Activity >> Write the entries out exactly, with the final line being the one containing "Azure Machine Learning</span></span>".

(Saved entries)
-*-
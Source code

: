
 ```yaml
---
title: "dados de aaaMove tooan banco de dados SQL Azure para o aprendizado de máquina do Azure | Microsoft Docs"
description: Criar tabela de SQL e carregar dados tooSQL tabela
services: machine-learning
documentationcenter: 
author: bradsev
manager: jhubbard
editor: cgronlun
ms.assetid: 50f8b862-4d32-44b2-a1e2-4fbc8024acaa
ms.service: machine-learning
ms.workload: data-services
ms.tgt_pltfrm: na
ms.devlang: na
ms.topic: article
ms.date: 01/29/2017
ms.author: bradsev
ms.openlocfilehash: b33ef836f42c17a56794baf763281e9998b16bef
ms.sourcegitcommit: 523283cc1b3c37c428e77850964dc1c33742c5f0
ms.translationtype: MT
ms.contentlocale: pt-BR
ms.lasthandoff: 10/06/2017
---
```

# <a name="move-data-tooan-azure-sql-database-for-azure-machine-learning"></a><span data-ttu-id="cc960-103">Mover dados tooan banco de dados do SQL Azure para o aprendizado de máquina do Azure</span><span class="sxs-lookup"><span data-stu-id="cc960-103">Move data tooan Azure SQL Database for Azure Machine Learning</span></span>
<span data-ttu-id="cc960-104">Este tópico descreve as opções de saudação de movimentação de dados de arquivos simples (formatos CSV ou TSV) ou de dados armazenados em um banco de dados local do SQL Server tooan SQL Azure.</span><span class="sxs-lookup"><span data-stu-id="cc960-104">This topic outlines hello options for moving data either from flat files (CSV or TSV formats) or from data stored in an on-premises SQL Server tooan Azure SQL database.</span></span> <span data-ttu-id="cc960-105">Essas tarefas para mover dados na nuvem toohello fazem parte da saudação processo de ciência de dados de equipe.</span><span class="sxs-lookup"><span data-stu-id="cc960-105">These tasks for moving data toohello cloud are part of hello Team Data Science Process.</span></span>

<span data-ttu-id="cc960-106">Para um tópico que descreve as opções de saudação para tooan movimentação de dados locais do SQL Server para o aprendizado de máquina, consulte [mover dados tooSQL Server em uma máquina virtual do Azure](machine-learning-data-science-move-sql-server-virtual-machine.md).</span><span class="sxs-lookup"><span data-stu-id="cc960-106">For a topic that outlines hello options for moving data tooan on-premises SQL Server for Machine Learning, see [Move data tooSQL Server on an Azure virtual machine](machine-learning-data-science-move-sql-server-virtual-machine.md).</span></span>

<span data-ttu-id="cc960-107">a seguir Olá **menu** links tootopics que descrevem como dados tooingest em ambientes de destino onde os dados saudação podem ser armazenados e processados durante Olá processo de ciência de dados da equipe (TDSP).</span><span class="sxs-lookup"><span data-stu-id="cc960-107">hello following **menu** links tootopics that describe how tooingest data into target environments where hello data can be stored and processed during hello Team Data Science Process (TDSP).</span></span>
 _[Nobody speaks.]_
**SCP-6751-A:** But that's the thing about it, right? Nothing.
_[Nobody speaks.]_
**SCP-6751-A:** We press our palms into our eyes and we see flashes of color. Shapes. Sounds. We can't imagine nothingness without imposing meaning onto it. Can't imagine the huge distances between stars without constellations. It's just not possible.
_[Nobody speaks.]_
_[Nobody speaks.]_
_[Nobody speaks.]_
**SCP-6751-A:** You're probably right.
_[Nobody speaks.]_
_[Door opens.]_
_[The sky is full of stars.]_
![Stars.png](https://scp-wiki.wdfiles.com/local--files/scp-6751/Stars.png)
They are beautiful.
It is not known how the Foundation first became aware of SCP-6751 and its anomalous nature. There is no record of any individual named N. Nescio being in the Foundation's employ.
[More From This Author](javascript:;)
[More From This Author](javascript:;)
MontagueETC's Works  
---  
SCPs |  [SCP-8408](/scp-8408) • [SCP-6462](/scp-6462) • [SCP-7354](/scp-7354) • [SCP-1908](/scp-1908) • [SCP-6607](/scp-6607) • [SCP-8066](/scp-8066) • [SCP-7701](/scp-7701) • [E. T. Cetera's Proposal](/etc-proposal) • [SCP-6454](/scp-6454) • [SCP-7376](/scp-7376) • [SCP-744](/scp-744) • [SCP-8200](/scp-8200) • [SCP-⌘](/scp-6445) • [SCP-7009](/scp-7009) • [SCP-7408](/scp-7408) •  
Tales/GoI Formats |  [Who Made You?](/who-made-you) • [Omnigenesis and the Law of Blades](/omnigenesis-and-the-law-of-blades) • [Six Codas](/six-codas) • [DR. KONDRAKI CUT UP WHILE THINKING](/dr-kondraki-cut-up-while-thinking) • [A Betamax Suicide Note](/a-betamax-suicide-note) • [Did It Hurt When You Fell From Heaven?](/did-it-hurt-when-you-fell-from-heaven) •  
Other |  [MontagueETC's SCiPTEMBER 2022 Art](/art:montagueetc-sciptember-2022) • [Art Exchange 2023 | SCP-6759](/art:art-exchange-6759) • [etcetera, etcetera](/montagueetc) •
-*-
Answer to this exercise >>
Source code

:
 ```yaml
---
title: "dados de aaaMove tooan banco de dados SQL Azure para o aprendizado de máquina do Azure | Microsoft Docs"
description: Criar tabela de SQL e carregar dados tooSQL tabela
services: machine-learning
documentationcenter: 
author: bradsev
manager: jhubbard
editor: cgronlun
ms.assetid: 50f8b862-4d32-44b2-a1e2-4fbc8024acaa
ms.service: machine-learning
ms.workload: data-services
ms.tgt_pltfrm: na
ms.devlang: na
ms.topic: article
ms.date: 01/29/2017
ms.author: bradsev
ms.openlocfilehash: b33ef836f42c17a56794baf763281e9998b16bef
ms.sourcegitcommit: 523283cc1b3c37c428e77850964dc1c33742c5f0
ms.translationtype: MT
ms.contentlocale: pt-BR
ms.lasthandoff: 10/06/2017
---
```

# <a name="move-data-tooan-azure-sql-database-for-azure-machine-learning"></a><span data-ttu-id="cc960-103">Mover dados tooan banco de dados do SQL Azure para o aprendizado de máquina do Azure</span><span class="sxs-lookup"><span data-stu-id="cc960-103">Move data tooan Azure SQL Database for Azure Machine Learning</span></span>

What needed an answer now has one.